Approach to solving the problem

The natural approach, and ultimately the one we decided on, was to start fixing the problems right away. Suddenly, the time for putting up a fix for each error or inconsistency was too high because we had to dig into many log events, long stack traces, inconsistent data, and then use those pieces of information to reconstruct in our minds what could have happened. We tried to improve log events and exception reports, but at some point, some of the problems we were having weren’t an exceptional behavior, but rather part of a flawed process.  We had to recognize that even if the results were not always as expected, that was a part of our process, and to get rid of it completely would take a lot of time.

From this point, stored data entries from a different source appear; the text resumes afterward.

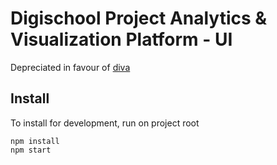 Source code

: # Digischool Project  Analytics & Visualization Platform - UI
Depreciated in favour of [diva](https://github.com/spatialkenya/diva)

## Install
To install for development, run on project root

    npm install
    npm start

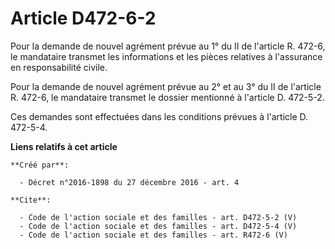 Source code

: # Article D472-6-2

Pour la demande de nouvel agrément prévue au 1° du II de l'article R. 472-6, le mandataire transmet les informations et les
pièces relatives à l'assurance en responsabilité civile. 

Pour la demande de nouvel agrément prévue au 2° et au 3° du II de l'article R. 472-6, le mandataire transmet le dossier
mentionné à l'article D. 472-5-2. 

Ces demandes sont effectuées dans les conditions prévues à l'article D. 472-5-4.

**Liens relatifs à cet article**

	**Créé par**:

	  - Décret n°2016-1898 du 27 décembre 2016 - art. 4

	**Cite**:

	  - Code de l'action sociale et des familles - art. D472-5-2 (V)
	  - Code de l'action sociale et des familles - art. D472-5-4 (V)
	  - Code de l'action sociale et des familles - art. R472-6 (V)
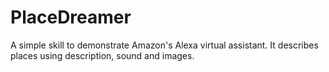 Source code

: # PlaceDreamer
A simple skill to demonstrate Amazon's Alexa virtual assistant. It describes places using description, sound and images.
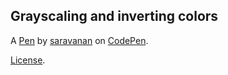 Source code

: Grayscaling and inverting colors
--------------------------------


A [Pen](https://codepen.io/saravan/pen/ZebdgO) by [saravanan](http://codepen.io/saravan) on [CodePen](http://codepen.io/).

[License](https://codepen.io/saravan/pen/ZebdgO/license). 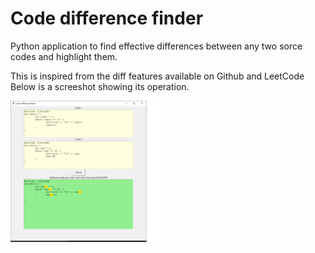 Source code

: # Code difference finder

Python application to find effective differences between any two sorce codes and highlight them.

This is inspired from the diff features available on Github and LeetCode
Below is a screeshot showing its operation.

<img src="screenshot.png" width="250" >
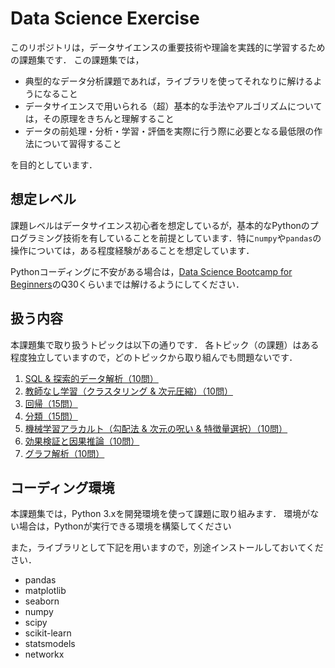 # Data Science Exercise
このリポジトリは，データサイエンスの重要技術や理論を実践的に学習するための課題集です．
この課題集では，
* 典型的なデータ分析課題であれば，ライブラリを使ってそれなりに解けるようになること
* データサイエンスで用いられる（超）基本的な手法やアルゴリズムについては，その原理をきちんと理解すること
* データの前処理・分析・学習・評価を実際に行う際に必要となる最低限の作法について習得すること

を目的としています．


## 想定レベル
課題レベルはデータサイエンス初心者を想定しているが，基本的なPythonのプログラミング技術を有していることを前提としています．特に``numpy``や``pandas``の操作については，ある程度経験があることを想定しています．

Pythonコーディングに不安がある場合は，[Data Science Bootcamp for Beginners](https://github.com/trycycle/data-science-bootcamp)のQ30くらいまでは解けるようにしてください．


## 扱う内容
本課題集で取り扱うトピックは以下の通りです．
各トピック（の課題）はある程度独立していますので，どのトピックから取り組んでも問題ないです．

1. [SQL & 探索的データ解析（10問）](/exploratory-data-analaysis.ipynb)
2. [教師なし学習（クラスタリング & 次元圧縮）（10問）](/unsupervised-learning.ipynb)
3. [回帰（15問）](/regression.ipynb)
4. [分類（15問）](/classification.ipynb)
5. [機械学習アラカルト（勾配法 & 次元の呪い & 特徴量選択）（10問）](/misc.ipynb)
6. [効果検証と因果推論（10問）](/causal-analysis.ipynb)
7. [グラフ解析（10問）](/graph-analysis.ipynb)



## コーディング環境
本課題集では，Python 3.xを開発環境を使って課題に取り組みます．
環境がない場合は，Pythonが実行できる環境を構築してください

また，ライブラリとして下記を用いますので，別途インストールしておいてください．
* pandas
* matplotlib
* seaborn
* numpy
* scipy
* scikit-learn
* statsmodels
* networkx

So we realized that, if we wanted to continue with this process, and these ‘problems’ were going to be a natural part of it, we had to introduce a new concept into our model that would let us work with them. And this new concept should enable us to detect whether or not we were having a problem of a particular sort, record it, and treat it somehow.That’s when the concept of an “unfulfillable order” appeared (we called it UFO :-)). Was it something that we knew from the beginning? No. Was it something that would have existed if we had made a better order importer system from the beginning? Probably not! But given the situation at that time, we had to do something about it. So we acknowledged the problem had its own “entity” and it had to be modeled just like any other concept in the domain was.

Starting to see some benefits

After building the unfulfillable order model, our code became much simpler because every incoming order started falling into one of these buckets:

  • Successful orders
  • Unfulfillable orders

That gave us a lot of visibility because now we could count those orders, group them by day and/or marketplace, and analyze patterns among the product data attached to them (this was actually helpful to identify errors associated with some particular products or shipping countries).

Also, we built some metrics and alerts associated with those records… so, for instance, if the UFO percentage exceeded the 5% threshold, it required our attention.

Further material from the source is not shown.